**Your goal**
Find the string "position" in the records. Copy every line it appears in.

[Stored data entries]
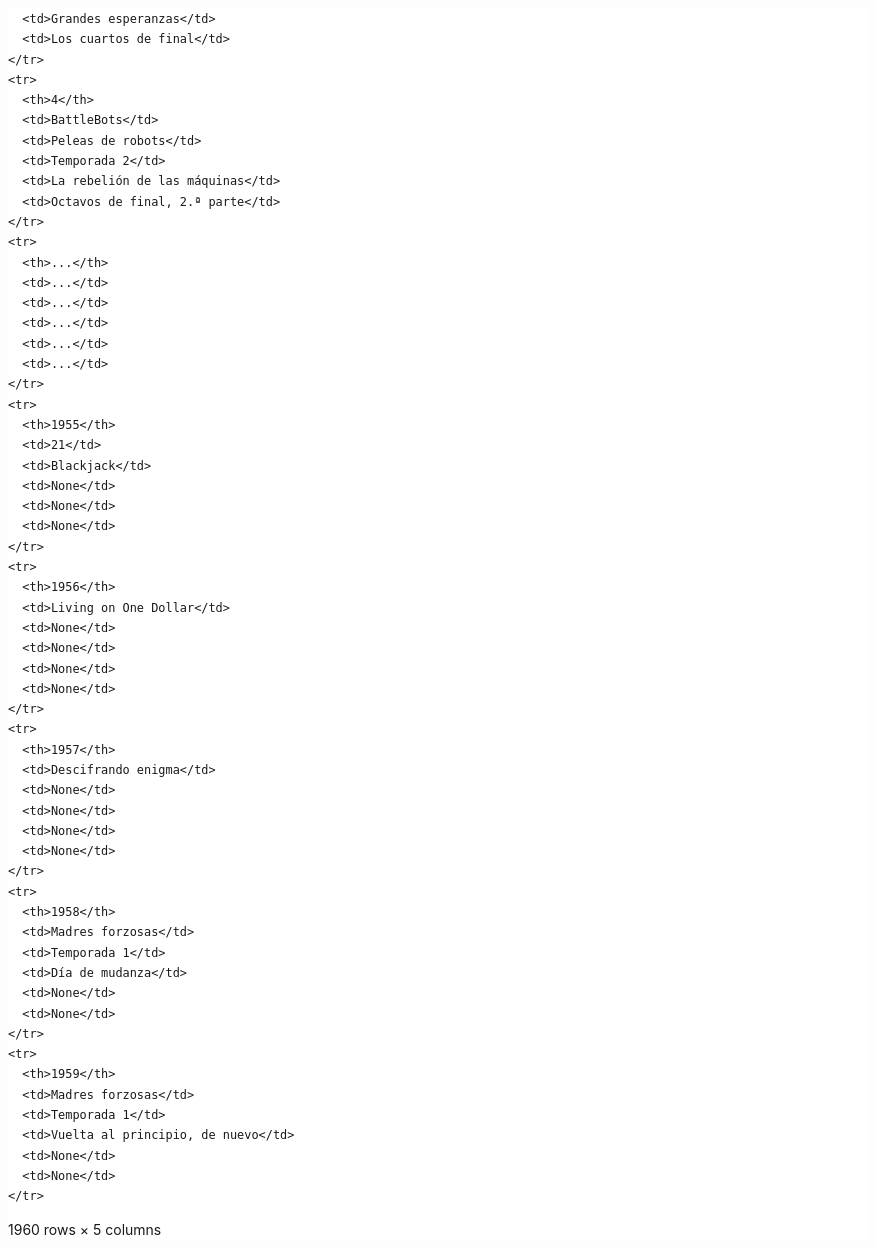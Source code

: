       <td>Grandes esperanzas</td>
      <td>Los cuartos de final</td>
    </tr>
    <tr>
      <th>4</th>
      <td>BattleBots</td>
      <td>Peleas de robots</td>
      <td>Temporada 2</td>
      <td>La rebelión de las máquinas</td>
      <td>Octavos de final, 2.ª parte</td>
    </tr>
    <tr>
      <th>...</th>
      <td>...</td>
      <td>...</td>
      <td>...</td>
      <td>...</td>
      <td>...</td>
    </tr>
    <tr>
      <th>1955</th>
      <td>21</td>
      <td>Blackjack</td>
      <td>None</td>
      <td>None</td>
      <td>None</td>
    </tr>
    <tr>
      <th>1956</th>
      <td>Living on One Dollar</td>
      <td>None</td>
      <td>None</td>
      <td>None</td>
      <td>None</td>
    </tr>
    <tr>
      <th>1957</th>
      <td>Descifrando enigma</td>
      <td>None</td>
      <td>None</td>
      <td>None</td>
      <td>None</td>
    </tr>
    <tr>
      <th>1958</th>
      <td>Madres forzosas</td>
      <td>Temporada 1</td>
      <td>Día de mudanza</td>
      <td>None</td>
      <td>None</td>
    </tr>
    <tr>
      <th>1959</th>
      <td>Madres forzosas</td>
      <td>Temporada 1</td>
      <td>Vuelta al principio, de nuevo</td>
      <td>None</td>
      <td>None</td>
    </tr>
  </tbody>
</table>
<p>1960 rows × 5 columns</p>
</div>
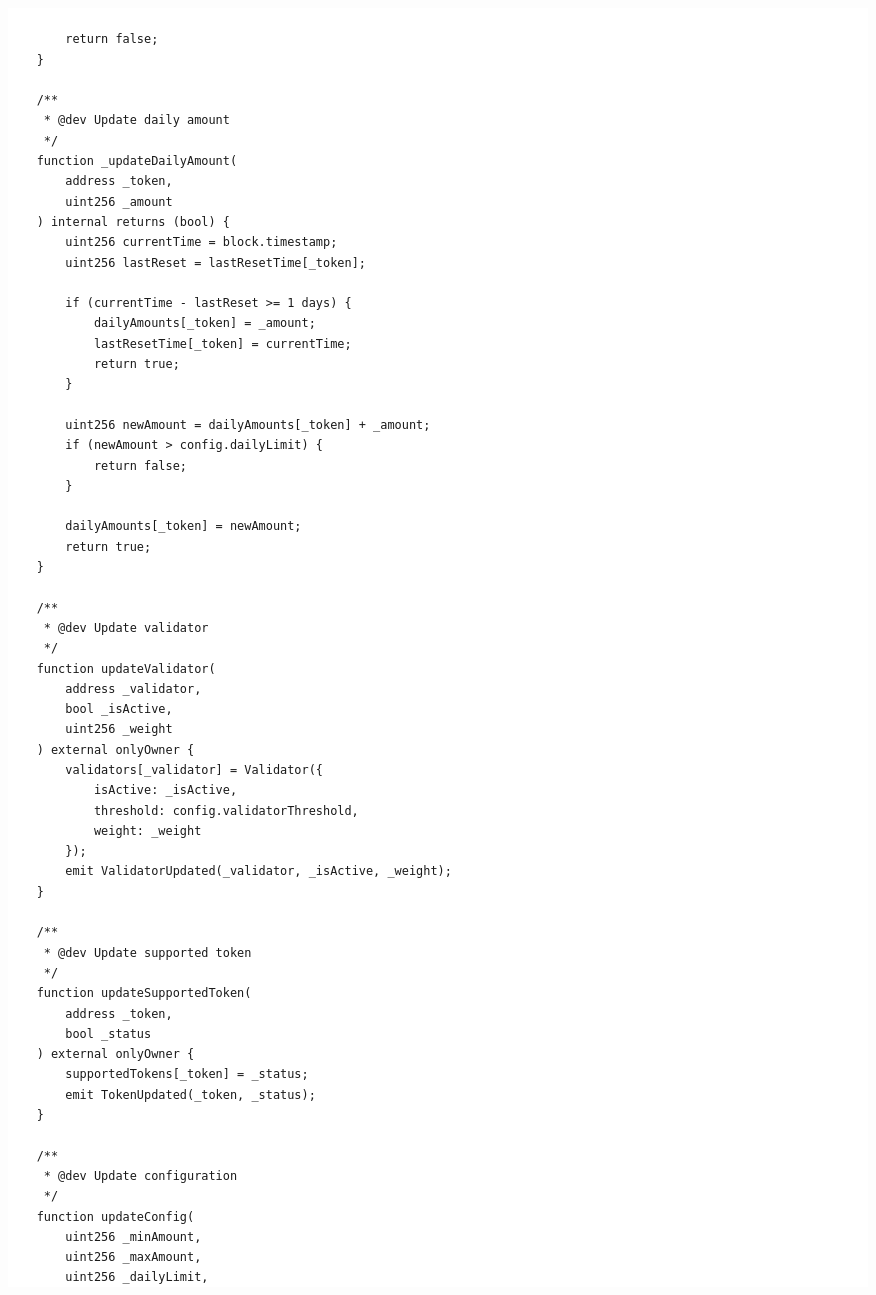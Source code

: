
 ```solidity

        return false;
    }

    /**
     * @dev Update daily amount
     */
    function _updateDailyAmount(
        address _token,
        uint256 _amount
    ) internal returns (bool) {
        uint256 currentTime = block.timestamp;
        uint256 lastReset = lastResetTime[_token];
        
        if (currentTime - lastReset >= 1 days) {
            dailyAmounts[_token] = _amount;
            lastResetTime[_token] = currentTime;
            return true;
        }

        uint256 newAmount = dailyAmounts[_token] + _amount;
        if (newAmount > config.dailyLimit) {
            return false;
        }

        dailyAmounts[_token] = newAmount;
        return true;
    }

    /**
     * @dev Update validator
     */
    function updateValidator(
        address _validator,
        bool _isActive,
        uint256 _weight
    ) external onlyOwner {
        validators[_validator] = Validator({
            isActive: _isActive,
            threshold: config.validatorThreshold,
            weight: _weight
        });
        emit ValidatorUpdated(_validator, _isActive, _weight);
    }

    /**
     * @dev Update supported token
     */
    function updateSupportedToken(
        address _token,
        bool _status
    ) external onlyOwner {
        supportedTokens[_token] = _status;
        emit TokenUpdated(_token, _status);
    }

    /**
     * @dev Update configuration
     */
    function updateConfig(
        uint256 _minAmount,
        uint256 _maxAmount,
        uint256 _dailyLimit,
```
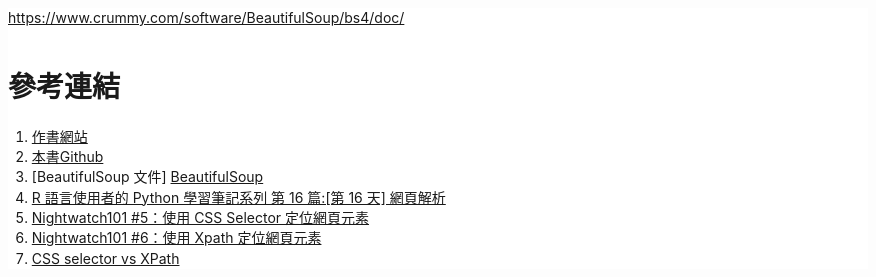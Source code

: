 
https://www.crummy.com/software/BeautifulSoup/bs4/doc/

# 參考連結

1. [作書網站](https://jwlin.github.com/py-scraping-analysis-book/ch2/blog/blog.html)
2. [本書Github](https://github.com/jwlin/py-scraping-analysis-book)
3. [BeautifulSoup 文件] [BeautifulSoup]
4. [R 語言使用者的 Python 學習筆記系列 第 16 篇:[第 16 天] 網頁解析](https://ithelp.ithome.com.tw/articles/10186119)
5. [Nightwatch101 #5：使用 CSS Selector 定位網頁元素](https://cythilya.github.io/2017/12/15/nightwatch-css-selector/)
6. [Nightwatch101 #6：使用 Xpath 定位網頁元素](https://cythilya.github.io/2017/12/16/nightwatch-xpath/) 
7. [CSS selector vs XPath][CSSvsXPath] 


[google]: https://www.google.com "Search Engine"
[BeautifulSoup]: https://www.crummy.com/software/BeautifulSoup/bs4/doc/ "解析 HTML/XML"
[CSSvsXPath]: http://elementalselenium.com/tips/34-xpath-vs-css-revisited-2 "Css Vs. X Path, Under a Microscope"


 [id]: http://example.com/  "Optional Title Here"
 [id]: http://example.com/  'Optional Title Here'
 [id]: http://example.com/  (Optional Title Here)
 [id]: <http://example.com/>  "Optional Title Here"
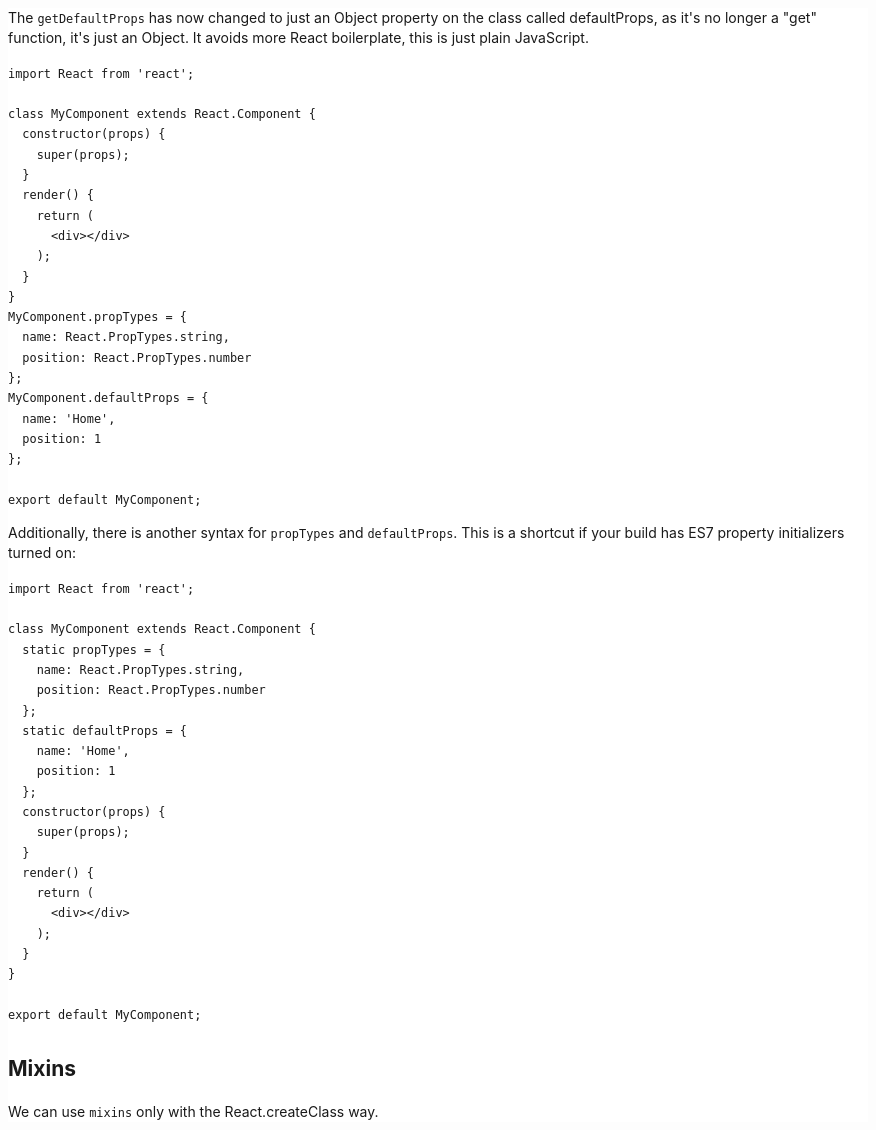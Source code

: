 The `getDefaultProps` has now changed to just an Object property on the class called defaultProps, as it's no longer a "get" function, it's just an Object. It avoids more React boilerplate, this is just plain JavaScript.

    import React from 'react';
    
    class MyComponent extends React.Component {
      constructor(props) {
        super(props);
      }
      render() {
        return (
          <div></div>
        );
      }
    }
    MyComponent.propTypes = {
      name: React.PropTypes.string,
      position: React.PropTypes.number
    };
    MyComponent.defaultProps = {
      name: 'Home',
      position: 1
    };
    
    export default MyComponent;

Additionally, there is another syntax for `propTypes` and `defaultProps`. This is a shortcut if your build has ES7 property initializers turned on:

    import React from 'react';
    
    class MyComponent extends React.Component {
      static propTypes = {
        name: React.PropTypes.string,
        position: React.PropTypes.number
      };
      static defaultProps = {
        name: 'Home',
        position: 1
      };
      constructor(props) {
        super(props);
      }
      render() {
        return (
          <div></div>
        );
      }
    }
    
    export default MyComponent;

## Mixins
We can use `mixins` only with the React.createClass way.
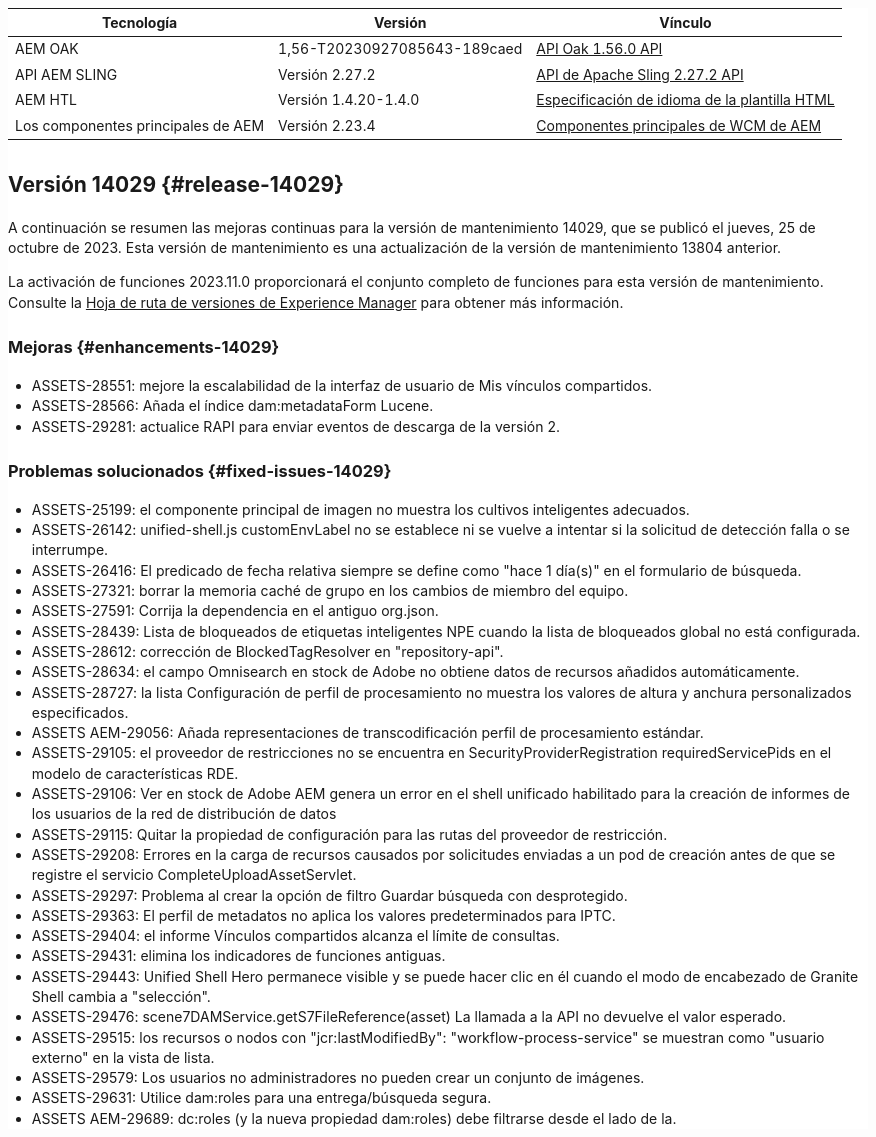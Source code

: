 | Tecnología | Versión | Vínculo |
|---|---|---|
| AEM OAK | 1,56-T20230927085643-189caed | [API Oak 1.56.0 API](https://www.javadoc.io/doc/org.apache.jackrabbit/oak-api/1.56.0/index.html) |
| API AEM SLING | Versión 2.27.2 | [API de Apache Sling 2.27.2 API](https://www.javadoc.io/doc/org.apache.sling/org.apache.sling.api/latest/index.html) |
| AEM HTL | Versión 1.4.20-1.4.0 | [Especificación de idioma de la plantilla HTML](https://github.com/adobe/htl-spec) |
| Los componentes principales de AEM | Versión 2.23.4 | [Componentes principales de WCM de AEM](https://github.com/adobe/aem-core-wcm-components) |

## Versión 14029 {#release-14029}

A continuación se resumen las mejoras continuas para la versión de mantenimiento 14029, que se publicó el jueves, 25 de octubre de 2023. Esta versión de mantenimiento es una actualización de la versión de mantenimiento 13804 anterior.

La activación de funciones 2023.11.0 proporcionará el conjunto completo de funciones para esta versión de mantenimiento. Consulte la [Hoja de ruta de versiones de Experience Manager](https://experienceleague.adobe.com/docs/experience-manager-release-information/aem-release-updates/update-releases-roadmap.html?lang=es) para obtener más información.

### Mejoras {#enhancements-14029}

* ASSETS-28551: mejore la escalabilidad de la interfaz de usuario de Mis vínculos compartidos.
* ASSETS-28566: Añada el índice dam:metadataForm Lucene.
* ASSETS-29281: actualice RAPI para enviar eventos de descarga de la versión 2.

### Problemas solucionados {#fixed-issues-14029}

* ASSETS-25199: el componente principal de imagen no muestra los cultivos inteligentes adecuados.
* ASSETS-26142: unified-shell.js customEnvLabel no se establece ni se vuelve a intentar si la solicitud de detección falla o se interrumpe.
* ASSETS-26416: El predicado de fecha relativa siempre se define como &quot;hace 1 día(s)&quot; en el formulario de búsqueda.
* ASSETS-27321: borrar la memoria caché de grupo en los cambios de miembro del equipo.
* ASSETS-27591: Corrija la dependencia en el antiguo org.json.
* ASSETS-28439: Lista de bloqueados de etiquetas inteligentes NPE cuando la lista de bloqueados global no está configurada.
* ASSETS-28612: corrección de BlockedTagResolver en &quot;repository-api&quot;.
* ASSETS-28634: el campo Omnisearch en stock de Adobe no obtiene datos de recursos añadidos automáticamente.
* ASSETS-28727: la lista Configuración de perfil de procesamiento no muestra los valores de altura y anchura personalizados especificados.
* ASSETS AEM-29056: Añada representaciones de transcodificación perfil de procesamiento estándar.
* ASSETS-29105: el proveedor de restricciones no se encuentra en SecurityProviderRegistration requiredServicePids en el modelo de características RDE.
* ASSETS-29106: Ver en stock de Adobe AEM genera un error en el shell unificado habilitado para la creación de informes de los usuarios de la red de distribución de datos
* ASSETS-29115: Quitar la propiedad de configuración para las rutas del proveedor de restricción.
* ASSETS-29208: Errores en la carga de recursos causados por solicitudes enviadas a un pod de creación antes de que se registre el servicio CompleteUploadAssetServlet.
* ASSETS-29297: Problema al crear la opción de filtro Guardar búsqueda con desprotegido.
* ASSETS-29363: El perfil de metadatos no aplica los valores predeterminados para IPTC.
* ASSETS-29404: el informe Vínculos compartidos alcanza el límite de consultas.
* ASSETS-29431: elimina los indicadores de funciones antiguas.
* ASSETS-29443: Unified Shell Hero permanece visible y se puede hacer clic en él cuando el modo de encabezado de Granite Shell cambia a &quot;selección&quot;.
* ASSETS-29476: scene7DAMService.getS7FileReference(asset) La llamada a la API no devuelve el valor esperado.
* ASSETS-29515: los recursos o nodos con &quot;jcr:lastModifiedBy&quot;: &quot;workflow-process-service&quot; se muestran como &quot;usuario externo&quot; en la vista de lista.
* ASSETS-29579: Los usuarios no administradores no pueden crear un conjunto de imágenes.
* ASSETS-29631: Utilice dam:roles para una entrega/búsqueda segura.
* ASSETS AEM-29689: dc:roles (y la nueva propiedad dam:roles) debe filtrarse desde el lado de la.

**Solution to this task**
      position: React.PropTypes.number
      position: 1
        position: React.PropTypes.number
        position: 1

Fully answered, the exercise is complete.